Please output exactly the part of the records below that opens with the line containing "e_i^T A 1 = e_j^T" and closes with the line containing "This lemma does", both lines included, and nothing else.

---

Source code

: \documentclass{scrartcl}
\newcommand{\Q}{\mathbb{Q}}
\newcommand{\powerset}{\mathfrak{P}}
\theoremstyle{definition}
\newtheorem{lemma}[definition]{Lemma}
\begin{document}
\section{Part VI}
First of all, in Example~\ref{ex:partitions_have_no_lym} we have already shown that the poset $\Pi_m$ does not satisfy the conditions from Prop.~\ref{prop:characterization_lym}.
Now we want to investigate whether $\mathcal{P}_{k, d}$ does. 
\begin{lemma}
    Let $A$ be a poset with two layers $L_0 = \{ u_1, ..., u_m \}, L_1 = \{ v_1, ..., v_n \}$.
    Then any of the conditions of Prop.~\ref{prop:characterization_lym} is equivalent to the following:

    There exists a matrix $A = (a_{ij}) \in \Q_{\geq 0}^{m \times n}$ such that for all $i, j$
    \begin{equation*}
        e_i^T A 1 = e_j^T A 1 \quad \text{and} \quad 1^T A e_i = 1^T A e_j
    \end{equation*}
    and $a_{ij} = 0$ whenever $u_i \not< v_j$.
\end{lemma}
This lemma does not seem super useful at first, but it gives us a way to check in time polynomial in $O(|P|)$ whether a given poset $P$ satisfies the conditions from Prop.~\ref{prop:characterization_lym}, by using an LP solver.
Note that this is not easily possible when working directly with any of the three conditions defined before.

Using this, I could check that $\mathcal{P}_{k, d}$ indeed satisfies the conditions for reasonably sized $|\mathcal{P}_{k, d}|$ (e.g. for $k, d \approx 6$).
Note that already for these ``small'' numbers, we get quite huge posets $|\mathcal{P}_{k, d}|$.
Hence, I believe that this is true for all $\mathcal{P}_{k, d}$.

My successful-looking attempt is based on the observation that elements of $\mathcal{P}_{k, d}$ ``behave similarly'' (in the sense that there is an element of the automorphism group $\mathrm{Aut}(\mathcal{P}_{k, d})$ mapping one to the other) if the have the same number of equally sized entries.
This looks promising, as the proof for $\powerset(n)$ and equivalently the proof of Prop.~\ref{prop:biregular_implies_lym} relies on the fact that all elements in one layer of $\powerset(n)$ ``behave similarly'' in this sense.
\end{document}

---

- _Finished exercise_
        e_i^T A 1 = e_j^T A 1 \quad \text{and} \quad 1^T A e_i = 1^T A e_j
    \end{equation*}
    and $a_{ij} = 0$ whenever $u_i \not< v_j$.
\end{lemma}
This lemma does not seem super useful at first, but it gives us a way to check in time polynomial in $O(|P|)$ whether a given poset $P$ satisfies the conditions from Prop.~\ref{prop:characterization_lym}, by using an LP solver.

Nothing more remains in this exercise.